System snow with some lake effect on top over the weekend led my district to call for an e-learning day on Monday. It was the right call but it definitely led to some planning challenges. Losing an in-person Red Day meant we were left with a Grey Day singleton on our A/B block schedule. What to do? Ahhh yes. Been waiting for just the right moment to drop three-act math on my geometry students. Today’s the day.
I made a snow day activity in Desmos last year during remote learning based on the “That’s a Ton Of Snow” activity by Denis Sheeran and using a template created by Suzie Craig.
I’m trying to make sure I walk my talk. I’ve been telling my students there is more to math than worksheets, that I want them wrestling with problems that don’t have an obvious answer, that are not google-able or photomath-able. We think in here. So let’s go.

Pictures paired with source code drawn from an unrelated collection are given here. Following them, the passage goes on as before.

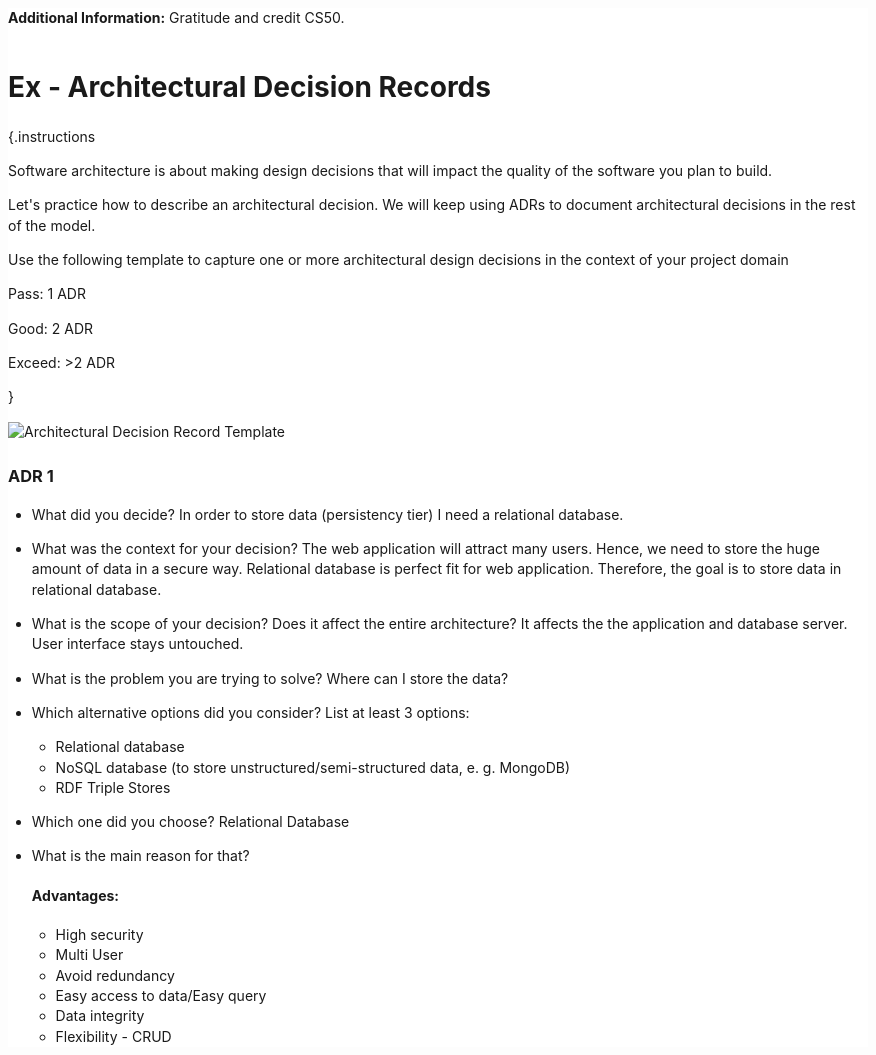 **Additional Information:** Gratitude and credit CS50.

# Ex - Architectural Decision Records

{.instructions

Software architecture is about making design decisions that will impact the quality of the software you plan to build.

Let's practice how to describe an architectural decision. We will keep using ADRs to document architectural decisions in the rest of the model.

Use the following template to capture one or more architectural design decisions in the context of your project domain

Pass: 1 ADR

Good: 2 ADR

Exceed: >2 ADR

}

![Architectural Decision Record Template](./examples/decision-template.madr)

### ADR 1

* What did you decide?
    In order to store data (persistency tier) I need a relational database.

* What was the context for your decision?
    The web application will attract many users. Hence, we need to store the huge amount of data in a secure way.
    Relational database is perfect fit for web application.
    Therefore, the goal is to store data in relational database.

* What is the scope of your decision? Does it affect the entire architecture?
    It affects the the application and database server. User interface stays untouched.

* What is the problem you are trying to solve?
    Where can I store the data?

* Which alternative options did you consider?
    List at least 3 options:

  * Relational database
  * NoSQL database (to store unstructured/semi-structured data, e. g. MongoDB)
  * RDF Triple Stores

* Which one did you choose?
    Relational Database

* What is the main reason for that?
  #### Advantages:
  * High security
  * Multi User
  * Avoid redundancy
  * Easy access to data/Easy query
  * Data integrity
  * Flexibility - CRUD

I tried this as a remote activity last year and honestly it was kind of a dud. We did synchronous learning Monday through Thursday with e-learning Fridays, and as the year wore on our kids started to see the e-work as “optional”. This activity probably didn’t get the engagement it deserved. But I resurrected this year for an in-person day, and I’m glad I did.
I used a photo of my driveway after a snowstorm last year, piles of snow on either side, as my hook. Craig’s template starts with a Notice and Wonder, then students developing a mathematical question. Just that one word generated a mountain of how many/how much/how deep/how long questions. Bullseye!

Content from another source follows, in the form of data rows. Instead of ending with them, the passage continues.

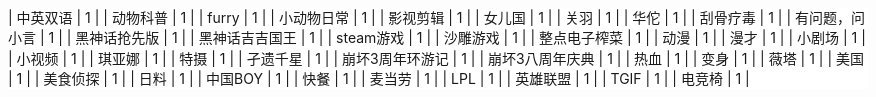 | 中英双语 | 1 |
| 动物科普 | 1 |
| furry | 1 |
| 小动物日常 | 1 |
| 影视剪辑 | 1 |
| 女儿国 | 1 |
| 关羽 | 1 |
| 华佗 | 1 |
| 刮骨疗毒 | 1 |
| 有问题，问小言 | 1 |
| 黑神话抢先版 | 1 |
| 黑神话吉吉国王 | 1 |
| steam游戏 | 1 |
| 沙雕游戏 | 1 |
| 整点电子榨菜 | 1 |
| 动漫 | 1 |
| 漫才 | 1 |
| 小剧场 | 1 |
| 小视频 | 1 |
| 琪亚娜 | 1 |
| 特摄 | 1 |
| 孑遗千星 | 1 |
| 崩坏3周年环游记 | 1 |
| 崩坏3八周年庆典 | 1 |
| 热血 | 1 |
| 变身 | 1 |
| 薇塔 | 1 |
| 美国 | 1 |
| 美食侦探 | 1 |
| 日料 | 1 |
| 中国BOY | 1 |
| 快餐 | 1 |
| 麦当劳 | 1 |
| LPL | 1 |
| 英雄联盟 | 1 |
| TGIF | 1 |
| 电竞椅 | 1 |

I guided them to “How much did all that snow weigh? Did Mr. Dull shovel a ton of snow?”
So then it’s time to set guardrails. Students made their Too Low/Too High estimates followed by a “Game Show Guess” (“if you were on a game show with a suitcase full of cash sitting there, and you’d walk away with the money if you could guess the number within, say, 10 on either side, what would you say?”)

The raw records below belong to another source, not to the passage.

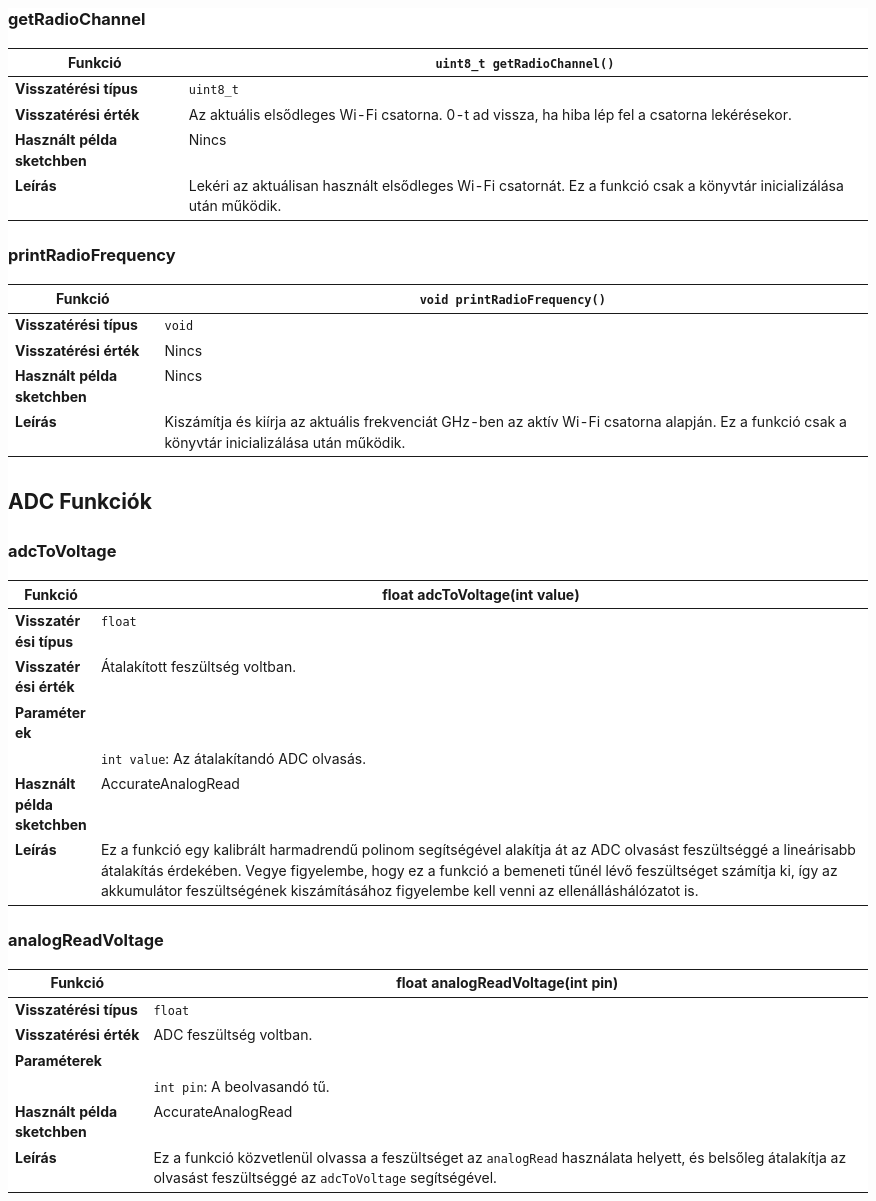 ### getRadioChannel

| Funkció              | `uint8_t getRadioChannel()`                                      |
|----------------------|------------------------------------------------------------------|
| **Visszatérési típus** | `uint8_t`                                                       |
| **Visszatérési érték** | Az aktuális elsődleges Wi-Fi csatorna. 0-t ad vissza, ha hiba lép fel a csatorna lekérésekor. |
| **Használt példa sketchben** | Nincs                                                      |
| **Leírás**           | Lekéri az aktuálisan használt elsődleges Wi-Fi csatornát. Ez a funkció csak a könyvtár inicializálása után működik. |

### printRadioFrequency

| Funkció              | `void printRadioFrequency()`                                     |
|----------------------|------------------------------------------------------------------|
| **Visszatérési típus** | `void`                                                          |
| **Visszatérési érték** | Nincs                                                            |
| **Használt példa sketchben** | Nincs                                                      |
| **Leírás**           | Kiszámítja és kiírja az aktuális frekvenciát GHz-ben az aktív Wi-Fi csatorna alapján. Ez a funkció csak a könyvtár inicializálása után működik. |


## ADC Funkciók

### adcToVoltage

| Funkció              | float adcToVoltage(int value)                                      |
|----------------------|--------------------------------------------------------------------|
| **Visszatérési típus** | `float`                                                            |
| **Visszatérési érték** | Átalakított feszültség voltban.                                       |
| **Paraméterek**      |                                                                    |
|                      | `int value`: Az átalakítandó ADC olvasás.              |
| **Használt példa sketchben** | AccurateAnalogRead                                    |
| **Leírás**           | Ez a funkció egy kalibrált harmadrendű polinom segítségével alakítja át az ADC olvasást feszültséggé a lineárisabb átalakítás érdekében. Vegye figyelembe, hogy ez a funkció a bemeneti tűnél lévő feszültséget számítja ki, így az akkumulátor feszültségének kiszámításához figyelembe kell venni az ellenálláshálózatot is. |

### analogReadVoltage

| Funkció              | float analogReadVoltage(int pin)                                  |
|----------------------|--------------------------------------------------------------------|
| **Visszatérési típus** | `float`                                                            |
| **Visszatérési érték** | ADC feszültség voltban.                                             |
| **Paraméterek**      |                                                                    |
|                      | `int pin`: A beolvasandó tű.                                        |
| **Használt példa sketchben** | AccurateAnalogRead                                    |
| **Leírás**           | Ez a funkció közvetlenül olvassa a feszültséget az `analogRead` használata helyett, és belsőleg átalakítja az olvasást feszültséggé az `adcToVoltage` segítségével. |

Weight is not our usual method of measuring snowfall, and a lot of my kids were definitely hung up on inches. They needed a little nudge.
But when I asked “What other information do you need to figure it out?”, they nailed it. Dimensions of the driveway, depth of snow.
Here you go kids, have at it. Also: conversions are a killer. Eight inches of snow when the driveway dimensions came in feet tripped up almost everyone.
We had a little time for a side conversation on geometry vs algebra. My mentor teacher back in the day pointed out that for high school kids usually one or the other makes sense but probably not both. Meaning: Kids are linear thinkers or spatial thinkers. I didn’t really understand that then. But now, after teaching for a million years and after teaching both, it was like he was looking into my future with that statement.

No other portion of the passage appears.